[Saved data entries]

---

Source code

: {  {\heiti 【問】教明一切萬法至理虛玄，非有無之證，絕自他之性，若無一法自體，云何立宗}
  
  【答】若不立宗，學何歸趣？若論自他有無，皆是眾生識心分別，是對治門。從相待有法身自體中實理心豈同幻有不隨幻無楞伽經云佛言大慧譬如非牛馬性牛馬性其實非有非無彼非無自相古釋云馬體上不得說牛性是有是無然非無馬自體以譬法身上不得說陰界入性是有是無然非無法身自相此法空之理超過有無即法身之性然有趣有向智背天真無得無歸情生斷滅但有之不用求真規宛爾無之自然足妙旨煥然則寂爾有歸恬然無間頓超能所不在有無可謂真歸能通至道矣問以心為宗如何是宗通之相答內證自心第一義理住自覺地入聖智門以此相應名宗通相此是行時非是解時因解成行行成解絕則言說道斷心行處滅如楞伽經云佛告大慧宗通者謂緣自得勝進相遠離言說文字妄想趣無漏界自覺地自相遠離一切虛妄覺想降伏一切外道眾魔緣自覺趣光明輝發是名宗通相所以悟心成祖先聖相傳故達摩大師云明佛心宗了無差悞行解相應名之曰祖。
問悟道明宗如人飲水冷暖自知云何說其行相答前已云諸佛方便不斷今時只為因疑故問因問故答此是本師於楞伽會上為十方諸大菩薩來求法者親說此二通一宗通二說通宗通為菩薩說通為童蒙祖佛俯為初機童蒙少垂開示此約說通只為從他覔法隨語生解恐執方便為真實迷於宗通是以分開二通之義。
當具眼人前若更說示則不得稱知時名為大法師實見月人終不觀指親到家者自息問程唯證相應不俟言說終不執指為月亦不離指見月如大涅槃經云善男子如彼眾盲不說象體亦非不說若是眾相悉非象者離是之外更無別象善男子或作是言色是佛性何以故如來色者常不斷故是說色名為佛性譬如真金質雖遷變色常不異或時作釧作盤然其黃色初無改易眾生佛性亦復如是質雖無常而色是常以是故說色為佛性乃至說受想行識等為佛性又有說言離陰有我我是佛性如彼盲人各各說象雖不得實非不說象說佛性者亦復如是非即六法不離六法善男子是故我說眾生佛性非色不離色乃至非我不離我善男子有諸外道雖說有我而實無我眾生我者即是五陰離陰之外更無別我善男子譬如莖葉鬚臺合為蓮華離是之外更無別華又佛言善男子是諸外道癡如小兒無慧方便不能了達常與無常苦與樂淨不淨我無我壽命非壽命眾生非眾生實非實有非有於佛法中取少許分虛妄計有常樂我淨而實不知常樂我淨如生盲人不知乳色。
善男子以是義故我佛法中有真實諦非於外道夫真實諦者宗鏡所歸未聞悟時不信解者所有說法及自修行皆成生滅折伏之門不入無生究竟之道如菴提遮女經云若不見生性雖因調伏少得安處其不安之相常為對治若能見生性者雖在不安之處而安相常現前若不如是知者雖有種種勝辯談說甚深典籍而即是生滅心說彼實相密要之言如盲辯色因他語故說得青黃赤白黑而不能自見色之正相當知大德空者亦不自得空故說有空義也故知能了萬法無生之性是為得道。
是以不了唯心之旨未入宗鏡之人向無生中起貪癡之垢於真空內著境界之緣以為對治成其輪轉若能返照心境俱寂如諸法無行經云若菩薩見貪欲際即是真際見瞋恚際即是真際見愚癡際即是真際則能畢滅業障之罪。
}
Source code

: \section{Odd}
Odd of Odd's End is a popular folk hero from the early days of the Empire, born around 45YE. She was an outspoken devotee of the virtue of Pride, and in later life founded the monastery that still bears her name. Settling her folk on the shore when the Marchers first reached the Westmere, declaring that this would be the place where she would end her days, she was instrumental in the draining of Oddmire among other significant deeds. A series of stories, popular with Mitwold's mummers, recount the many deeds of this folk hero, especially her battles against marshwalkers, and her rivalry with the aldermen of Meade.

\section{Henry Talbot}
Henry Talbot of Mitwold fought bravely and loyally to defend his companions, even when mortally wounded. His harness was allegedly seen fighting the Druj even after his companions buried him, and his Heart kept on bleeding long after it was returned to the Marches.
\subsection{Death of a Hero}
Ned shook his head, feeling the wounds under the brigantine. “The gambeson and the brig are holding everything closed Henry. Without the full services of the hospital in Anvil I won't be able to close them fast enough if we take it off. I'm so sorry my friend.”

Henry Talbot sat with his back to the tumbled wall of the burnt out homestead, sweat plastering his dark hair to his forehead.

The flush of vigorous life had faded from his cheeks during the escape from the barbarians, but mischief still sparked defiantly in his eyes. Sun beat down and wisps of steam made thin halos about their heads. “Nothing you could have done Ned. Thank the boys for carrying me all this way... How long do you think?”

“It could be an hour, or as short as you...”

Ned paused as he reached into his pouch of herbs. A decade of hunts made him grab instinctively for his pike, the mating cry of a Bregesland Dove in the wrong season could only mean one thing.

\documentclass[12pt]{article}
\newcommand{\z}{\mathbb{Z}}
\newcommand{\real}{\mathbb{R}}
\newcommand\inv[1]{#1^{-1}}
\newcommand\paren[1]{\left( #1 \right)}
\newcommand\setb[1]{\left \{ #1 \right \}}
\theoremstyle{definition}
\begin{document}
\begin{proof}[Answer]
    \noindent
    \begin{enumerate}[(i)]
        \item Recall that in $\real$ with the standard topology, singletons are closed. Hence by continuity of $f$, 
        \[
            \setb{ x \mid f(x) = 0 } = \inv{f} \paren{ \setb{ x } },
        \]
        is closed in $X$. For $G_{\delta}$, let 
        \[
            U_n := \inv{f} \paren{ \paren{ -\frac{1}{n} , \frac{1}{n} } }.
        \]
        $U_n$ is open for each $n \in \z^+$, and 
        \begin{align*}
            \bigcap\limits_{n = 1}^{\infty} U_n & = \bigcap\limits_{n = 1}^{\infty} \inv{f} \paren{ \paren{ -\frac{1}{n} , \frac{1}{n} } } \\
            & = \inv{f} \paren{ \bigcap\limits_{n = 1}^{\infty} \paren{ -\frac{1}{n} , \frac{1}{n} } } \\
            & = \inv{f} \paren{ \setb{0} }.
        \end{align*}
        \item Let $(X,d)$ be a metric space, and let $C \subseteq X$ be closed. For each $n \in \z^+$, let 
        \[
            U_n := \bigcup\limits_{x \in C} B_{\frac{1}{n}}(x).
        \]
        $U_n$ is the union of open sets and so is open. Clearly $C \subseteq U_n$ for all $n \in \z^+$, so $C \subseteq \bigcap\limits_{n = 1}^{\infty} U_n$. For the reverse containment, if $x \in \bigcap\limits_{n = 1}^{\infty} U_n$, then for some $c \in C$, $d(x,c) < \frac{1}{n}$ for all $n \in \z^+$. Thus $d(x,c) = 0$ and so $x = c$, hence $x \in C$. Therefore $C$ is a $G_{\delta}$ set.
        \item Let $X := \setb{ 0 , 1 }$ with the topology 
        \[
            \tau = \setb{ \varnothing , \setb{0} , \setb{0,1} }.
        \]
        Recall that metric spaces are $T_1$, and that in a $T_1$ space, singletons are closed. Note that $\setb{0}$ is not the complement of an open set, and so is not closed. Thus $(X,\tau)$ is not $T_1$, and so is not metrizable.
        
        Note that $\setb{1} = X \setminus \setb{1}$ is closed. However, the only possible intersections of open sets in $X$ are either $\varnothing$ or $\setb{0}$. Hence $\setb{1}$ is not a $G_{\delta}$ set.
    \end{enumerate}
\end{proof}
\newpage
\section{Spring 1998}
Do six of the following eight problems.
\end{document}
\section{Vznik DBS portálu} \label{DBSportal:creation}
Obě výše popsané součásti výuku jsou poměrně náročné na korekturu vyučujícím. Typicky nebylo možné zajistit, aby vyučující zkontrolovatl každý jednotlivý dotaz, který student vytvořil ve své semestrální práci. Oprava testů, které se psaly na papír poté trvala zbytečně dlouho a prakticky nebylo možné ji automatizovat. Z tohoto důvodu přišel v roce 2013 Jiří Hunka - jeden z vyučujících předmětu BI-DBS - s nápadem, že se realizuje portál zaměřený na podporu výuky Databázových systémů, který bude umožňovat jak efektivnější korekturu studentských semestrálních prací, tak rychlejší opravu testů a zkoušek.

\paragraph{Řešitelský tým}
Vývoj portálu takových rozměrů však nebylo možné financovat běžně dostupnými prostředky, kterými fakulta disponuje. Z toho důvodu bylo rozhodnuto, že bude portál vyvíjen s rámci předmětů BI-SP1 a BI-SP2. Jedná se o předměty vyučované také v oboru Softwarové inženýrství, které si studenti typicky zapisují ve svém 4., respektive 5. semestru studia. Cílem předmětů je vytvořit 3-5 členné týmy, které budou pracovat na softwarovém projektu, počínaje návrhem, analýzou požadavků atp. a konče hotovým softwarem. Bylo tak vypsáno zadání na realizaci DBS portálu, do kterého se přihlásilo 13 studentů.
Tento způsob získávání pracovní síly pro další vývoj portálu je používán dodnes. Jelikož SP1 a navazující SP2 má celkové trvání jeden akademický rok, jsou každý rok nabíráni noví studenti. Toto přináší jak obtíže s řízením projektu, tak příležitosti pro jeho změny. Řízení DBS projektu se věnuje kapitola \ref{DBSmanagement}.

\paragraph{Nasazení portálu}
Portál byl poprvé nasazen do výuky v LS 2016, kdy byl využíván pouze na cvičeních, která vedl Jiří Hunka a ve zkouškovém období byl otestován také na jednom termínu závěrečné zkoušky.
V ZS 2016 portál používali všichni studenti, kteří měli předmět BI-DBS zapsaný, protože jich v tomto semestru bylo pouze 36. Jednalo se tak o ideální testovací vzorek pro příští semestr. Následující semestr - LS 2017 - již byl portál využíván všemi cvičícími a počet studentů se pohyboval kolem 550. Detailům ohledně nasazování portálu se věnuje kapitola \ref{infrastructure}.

---

→ **BRIEF**
Each line of the records above that holds the word "frac" should be counted, and only the final number stated.

→ **ANSWER FOR THE TASK**
5